By Yolanda Rodriguez and John Schaffner

Mary Norwood’s team is going through thousands of petition signatures collected to qualify her to run as an independent in this November’s election for the chair of the Fulton County Commission.
Norwood alleges in a lawsuit filed June 21 that incumbent Chairman John Eaves is attempting to block her from the ballot for the Nov. 2 election by disputing the signatures she has secured.
That suit was heard June 30 by Superior Court Judge Jerry W. Baxter, who announced he was taking the matter under advisement and planned to rule on it July 2. The judge’s ruling will be posted on the website: www.reporternewspapers.net, as soon as possible.

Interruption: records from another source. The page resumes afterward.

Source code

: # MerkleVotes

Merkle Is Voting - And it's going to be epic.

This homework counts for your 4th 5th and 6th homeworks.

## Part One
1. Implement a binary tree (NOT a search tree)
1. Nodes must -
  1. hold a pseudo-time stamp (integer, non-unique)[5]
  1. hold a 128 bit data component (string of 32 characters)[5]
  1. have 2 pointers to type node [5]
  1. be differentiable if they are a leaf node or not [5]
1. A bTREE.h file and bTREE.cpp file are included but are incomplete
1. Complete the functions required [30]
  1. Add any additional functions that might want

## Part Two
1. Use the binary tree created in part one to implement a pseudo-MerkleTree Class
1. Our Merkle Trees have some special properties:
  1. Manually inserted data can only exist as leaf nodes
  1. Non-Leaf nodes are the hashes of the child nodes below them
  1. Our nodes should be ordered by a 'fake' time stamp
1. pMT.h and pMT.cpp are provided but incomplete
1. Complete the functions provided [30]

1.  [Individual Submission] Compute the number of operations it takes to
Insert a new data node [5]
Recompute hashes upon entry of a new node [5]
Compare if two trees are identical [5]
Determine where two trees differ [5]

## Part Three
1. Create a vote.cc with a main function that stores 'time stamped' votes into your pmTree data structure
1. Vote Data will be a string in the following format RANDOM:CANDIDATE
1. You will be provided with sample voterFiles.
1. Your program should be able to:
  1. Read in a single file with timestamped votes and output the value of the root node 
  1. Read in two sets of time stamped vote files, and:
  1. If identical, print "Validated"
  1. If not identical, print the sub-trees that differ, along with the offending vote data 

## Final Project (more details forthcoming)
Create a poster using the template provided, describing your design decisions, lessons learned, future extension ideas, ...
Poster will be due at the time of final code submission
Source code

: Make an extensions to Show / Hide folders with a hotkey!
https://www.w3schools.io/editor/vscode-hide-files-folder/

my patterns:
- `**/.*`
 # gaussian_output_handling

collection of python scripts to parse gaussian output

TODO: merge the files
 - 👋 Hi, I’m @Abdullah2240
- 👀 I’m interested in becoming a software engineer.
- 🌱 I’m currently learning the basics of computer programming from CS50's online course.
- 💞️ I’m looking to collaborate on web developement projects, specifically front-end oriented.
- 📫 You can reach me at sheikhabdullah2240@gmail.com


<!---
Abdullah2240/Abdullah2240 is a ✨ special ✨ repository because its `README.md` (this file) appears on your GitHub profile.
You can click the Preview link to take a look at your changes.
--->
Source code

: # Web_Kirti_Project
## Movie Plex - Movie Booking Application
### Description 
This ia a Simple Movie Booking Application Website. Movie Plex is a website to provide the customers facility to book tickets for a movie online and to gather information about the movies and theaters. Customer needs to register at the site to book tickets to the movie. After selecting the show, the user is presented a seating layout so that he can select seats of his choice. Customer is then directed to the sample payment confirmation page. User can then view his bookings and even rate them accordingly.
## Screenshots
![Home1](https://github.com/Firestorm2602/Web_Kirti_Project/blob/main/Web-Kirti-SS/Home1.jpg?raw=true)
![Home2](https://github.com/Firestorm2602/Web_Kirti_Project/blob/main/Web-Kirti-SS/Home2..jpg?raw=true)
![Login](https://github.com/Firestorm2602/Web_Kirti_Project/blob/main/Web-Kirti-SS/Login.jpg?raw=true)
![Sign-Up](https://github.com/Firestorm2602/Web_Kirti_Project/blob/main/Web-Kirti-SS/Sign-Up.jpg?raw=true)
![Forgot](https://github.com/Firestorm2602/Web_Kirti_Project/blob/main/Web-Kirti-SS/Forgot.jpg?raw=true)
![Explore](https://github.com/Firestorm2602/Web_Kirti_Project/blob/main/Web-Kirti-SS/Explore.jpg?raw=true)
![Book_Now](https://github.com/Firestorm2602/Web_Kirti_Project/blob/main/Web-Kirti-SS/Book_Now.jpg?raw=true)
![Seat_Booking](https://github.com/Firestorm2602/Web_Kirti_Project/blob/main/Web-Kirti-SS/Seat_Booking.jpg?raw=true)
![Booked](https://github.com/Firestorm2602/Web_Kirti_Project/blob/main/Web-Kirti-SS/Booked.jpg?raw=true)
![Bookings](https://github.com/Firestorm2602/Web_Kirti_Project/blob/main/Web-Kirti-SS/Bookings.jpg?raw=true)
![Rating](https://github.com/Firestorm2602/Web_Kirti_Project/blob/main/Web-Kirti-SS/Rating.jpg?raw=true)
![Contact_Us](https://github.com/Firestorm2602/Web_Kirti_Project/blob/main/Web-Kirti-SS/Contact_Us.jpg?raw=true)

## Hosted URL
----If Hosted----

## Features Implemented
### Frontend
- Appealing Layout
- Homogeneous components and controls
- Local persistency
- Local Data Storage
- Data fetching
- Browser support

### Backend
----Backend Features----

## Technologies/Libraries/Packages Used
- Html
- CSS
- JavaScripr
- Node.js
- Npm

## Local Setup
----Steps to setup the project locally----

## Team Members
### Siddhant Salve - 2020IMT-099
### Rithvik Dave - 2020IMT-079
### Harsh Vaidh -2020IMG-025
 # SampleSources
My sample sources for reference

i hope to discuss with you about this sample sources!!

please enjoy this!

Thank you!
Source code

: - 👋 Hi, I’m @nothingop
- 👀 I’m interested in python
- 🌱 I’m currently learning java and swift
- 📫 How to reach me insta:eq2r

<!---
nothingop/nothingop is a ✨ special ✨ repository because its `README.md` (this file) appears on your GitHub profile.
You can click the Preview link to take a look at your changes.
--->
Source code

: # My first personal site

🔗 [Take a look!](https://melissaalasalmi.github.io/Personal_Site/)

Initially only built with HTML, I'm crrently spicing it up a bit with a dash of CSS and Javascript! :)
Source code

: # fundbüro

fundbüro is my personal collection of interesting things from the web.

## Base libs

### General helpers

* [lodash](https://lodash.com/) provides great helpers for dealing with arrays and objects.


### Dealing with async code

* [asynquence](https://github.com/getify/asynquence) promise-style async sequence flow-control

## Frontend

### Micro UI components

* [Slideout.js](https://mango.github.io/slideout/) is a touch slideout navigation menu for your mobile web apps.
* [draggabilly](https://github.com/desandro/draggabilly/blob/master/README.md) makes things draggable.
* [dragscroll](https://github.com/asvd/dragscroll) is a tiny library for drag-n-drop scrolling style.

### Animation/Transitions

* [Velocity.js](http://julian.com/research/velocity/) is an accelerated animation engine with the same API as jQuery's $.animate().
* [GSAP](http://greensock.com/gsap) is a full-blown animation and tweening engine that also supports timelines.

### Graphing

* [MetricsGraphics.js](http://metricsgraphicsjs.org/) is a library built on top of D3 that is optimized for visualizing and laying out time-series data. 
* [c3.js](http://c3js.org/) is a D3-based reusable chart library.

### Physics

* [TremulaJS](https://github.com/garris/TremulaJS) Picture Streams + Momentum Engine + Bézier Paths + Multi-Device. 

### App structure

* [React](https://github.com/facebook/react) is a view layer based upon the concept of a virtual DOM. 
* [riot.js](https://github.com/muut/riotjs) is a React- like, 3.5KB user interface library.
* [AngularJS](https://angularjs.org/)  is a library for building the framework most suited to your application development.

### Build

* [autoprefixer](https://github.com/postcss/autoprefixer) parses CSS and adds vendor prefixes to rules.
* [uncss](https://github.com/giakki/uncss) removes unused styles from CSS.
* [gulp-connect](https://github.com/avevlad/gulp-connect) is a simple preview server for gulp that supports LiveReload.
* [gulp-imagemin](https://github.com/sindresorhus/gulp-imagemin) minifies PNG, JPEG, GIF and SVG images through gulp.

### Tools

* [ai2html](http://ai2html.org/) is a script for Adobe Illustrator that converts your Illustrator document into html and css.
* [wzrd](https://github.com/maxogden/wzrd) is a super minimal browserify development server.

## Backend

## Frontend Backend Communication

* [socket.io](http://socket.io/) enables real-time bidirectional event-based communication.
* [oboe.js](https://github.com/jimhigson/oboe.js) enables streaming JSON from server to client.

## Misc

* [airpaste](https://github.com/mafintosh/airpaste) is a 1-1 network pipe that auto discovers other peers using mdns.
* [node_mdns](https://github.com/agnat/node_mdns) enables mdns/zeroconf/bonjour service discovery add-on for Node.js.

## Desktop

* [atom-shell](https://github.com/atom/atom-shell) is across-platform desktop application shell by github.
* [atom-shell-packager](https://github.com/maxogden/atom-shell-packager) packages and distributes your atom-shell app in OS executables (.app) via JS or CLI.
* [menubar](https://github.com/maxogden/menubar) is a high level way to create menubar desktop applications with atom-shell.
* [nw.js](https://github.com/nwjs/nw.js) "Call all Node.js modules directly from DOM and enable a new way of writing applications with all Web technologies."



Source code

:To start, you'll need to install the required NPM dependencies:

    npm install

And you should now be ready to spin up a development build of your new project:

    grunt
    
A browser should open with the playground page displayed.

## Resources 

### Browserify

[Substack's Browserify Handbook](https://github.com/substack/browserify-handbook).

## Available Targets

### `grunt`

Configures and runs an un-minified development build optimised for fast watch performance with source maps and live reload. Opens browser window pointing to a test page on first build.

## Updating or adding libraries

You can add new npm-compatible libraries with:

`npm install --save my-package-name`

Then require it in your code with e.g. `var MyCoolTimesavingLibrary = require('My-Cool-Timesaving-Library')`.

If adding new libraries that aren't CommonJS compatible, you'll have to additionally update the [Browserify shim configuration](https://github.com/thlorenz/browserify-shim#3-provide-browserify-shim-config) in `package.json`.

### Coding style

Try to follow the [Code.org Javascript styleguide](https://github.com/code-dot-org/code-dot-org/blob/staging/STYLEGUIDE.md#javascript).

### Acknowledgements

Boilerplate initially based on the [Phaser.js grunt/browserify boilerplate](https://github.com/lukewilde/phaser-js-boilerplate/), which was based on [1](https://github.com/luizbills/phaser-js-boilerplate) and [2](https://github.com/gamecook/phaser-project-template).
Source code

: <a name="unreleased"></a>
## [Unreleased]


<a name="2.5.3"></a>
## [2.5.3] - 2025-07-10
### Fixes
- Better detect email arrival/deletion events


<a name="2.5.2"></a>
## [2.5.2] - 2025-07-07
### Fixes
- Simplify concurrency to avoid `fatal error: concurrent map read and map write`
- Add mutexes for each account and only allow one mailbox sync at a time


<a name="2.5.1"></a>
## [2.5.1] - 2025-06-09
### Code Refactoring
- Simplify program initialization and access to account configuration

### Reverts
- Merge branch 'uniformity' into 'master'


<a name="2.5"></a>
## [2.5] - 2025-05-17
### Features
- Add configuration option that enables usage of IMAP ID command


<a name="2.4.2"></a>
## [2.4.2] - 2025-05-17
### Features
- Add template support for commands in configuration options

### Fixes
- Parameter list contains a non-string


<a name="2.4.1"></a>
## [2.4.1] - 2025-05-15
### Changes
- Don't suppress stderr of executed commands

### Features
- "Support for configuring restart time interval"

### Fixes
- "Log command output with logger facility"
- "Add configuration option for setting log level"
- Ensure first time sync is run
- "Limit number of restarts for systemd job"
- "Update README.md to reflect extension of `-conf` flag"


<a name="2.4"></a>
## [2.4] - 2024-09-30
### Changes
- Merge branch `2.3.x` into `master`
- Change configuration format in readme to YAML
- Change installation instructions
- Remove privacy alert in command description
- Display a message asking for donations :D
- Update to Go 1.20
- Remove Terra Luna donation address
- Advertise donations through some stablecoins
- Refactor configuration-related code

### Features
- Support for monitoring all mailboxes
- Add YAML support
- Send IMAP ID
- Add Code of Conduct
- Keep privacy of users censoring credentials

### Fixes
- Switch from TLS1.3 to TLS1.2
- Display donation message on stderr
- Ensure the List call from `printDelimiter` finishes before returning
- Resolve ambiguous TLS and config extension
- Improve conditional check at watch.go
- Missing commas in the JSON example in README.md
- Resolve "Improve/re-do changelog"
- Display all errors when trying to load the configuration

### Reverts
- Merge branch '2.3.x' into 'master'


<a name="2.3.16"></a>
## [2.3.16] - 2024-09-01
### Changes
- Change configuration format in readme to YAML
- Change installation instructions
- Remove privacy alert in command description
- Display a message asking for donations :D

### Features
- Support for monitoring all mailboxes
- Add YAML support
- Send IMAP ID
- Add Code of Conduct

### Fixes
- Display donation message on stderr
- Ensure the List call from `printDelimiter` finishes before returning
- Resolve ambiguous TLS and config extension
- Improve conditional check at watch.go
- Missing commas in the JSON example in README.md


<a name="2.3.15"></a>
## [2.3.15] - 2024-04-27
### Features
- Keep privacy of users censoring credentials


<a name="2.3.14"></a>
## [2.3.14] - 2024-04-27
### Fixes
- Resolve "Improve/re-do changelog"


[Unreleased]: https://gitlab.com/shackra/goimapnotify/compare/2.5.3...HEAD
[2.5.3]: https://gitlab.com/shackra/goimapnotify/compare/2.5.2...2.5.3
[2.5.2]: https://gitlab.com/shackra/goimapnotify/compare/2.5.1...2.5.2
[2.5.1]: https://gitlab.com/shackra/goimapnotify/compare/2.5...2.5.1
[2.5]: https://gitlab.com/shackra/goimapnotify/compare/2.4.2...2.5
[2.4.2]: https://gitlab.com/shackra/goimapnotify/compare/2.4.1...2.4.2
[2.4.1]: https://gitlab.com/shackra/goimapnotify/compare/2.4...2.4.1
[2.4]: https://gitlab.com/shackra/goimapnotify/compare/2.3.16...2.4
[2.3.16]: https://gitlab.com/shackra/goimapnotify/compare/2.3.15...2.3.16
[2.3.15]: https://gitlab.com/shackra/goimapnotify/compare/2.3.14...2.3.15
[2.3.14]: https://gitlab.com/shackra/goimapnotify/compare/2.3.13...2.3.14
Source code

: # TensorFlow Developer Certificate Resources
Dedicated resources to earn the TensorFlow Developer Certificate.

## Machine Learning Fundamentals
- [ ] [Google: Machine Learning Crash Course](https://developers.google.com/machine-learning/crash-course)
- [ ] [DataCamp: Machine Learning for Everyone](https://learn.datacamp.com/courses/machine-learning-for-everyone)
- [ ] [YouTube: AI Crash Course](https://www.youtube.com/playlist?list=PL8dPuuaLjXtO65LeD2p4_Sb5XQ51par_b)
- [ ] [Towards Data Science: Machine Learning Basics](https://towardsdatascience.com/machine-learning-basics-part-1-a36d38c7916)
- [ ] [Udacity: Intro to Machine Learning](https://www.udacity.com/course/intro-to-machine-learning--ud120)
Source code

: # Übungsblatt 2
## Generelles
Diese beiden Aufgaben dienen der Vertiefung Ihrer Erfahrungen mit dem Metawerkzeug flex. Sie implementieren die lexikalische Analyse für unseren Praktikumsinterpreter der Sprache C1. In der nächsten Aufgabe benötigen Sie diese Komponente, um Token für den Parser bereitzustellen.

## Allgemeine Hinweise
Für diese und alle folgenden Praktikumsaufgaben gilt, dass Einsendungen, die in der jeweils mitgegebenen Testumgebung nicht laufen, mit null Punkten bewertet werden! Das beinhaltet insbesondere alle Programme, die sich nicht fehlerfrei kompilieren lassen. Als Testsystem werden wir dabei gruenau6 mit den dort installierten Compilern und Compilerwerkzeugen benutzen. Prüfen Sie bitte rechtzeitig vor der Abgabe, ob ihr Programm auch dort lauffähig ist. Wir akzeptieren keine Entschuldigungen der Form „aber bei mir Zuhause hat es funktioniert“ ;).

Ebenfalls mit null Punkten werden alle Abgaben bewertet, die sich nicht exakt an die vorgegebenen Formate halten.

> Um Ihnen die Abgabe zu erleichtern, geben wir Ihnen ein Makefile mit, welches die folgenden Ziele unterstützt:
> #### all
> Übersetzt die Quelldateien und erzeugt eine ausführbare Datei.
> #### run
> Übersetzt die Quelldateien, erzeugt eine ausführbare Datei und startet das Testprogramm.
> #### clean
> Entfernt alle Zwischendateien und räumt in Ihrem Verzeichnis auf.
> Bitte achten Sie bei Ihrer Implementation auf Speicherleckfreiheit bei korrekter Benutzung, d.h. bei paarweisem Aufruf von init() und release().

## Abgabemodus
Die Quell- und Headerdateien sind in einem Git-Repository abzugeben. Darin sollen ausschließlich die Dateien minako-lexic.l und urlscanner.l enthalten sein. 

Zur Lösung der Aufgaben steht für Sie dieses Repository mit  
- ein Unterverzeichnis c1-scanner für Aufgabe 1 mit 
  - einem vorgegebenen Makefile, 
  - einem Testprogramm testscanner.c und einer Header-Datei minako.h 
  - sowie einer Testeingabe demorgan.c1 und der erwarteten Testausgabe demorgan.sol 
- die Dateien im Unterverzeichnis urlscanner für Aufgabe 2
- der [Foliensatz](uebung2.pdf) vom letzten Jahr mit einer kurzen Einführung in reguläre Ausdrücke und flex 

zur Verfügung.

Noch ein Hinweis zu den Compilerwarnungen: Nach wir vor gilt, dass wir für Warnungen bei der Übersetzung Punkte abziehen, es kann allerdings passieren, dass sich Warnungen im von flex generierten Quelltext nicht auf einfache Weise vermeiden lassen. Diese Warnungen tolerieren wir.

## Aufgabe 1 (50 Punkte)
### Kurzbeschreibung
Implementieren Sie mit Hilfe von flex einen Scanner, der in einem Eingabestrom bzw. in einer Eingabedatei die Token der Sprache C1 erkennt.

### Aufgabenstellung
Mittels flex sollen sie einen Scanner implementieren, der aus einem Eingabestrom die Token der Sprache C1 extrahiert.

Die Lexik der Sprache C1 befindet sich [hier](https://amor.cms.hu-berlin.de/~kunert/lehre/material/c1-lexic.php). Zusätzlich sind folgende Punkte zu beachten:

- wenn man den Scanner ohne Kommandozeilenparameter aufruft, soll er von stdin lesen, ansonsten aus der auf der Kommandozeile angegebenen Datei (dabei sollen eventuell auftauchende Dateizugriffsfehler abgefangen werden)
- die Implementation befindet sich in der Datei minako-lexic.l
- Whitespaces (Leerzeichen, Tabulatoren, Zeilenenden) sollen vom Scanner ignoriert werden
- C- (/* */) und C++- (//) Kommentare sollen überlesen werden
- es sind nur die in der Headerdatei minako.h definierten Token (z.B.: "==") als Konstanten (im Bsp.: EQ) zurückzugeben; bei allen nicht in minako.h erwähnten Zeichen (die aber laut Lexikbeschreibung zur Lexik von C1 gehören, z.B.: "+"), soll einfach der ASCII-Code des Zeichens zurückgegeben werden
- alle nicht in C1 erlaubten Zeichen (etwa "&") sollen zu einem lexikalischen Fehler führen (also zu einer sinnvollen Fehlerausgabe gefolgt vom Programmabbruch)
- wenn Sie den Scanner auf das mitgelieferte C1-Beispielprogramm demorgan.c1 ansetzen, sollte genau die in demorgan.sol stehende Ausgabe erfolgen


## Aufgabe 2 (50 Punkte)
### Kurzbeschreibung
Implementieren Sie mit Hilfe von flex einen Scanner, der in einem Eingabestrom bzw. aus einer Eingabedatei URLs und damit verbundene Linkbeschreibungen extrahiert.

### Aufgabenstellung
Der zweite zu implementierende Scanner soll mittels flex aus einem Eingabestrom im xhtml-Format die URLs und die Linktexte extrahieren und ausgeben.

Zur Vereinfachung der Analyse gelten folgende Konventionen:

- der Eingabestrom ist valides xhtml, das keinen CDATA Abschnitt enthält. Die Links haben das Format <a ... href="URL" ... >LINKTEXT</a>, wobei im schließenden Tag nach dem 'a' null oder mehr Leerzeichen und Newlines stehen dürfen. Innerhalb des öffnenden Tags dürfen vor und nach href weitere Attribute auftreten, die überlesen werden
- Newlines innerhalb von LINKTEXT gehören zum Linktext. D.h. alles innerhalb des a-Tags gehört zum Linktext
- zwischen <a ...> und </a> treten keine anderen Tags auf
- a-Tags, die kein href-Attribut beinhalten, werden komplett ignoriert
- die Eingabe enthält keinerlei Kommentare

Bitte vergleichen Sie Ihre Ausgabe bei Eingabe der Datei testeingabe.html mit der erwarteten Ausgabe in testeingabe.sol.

Running as an independent candidate, Norwood must obtain signatures from 5 percent of Fulton County’s registered voters – a total of 22,700 signatures – on petitions asking she be placed on the ballot. Norwood said her team had collected about 15,000 signatures to date. The deadline for submitting the signatures is July 13.
“What is really important about this is not only are we going to be very close—so it really will make a difference—we also have voters, signators, who will be disenfranchised,” Norwood said in an interview outside the courtroom following the June 30 hearing.
Norwood’s attorney, Matt Maguire, said 2,000 to 3,000 signatures are really at issue because they were collected on forms which had the word Fulton preprinted rather than having the voter write the word “Fulton” as part of their address.
“If not allowed to be used after the signatures are submitted, it would be too late to obtain additional signatures,” Maguire added. “Having Fulton County preprinted on the forms is at worst neutral. At best it is an improvement,” he stated.
Buddy Darden, attorney for the Committee to Elect John Eaves, urged the judge not to become involved in the case “because he would in essence be taking the place of the elections board on the issue at hand.”
Following the hearing Darden said, “Do you want to let the judge of the Superior Court supervise the elections of Fulton County or do you want to have the duly constituted independent board, which had already been appointed and constituted by law, to make those decisions?”
Darden added, “We believe the judge will allow the board to do its job.”
Lee Park, representing the Fulton Board of Elections, also said the decision should be left up to the board.
Norwood’s campaign says that in May it obtained written approval from the Fulton County Department of Registration and Elections to pre-type the word “Fulton” in the space provided for a signer’s county of residence. But Darden’s law firm claimed that each signer must write the word “Fulton,” along with his or her address, on the form.
In order to make certain that all of the signatures count toward winning a spot on the November ballot, Norwood sought an emergency ruling from the Fulton County Superior Court validating the signatures she already had obtained
“If I know this (getting a favorable ruling from the judge) is not going to work, I have to call 2,000 to 3,000 people and say please come by my office next week if you want your signatures counted,” Norwood added. The office is in The Peach shopping center, 2900 Peachtree Road in Buckhead.
Following the June 30 court hearing, Norwood was collecting signatures from passers-by outside the courthouse.
Tracy Haas, a 47-year-old Atlantan, signed the petition and commented: “As long as people understand they must live in Fulton County when they sign the form, it should not make any difference” whether they write the word Fulton or it is preprinted.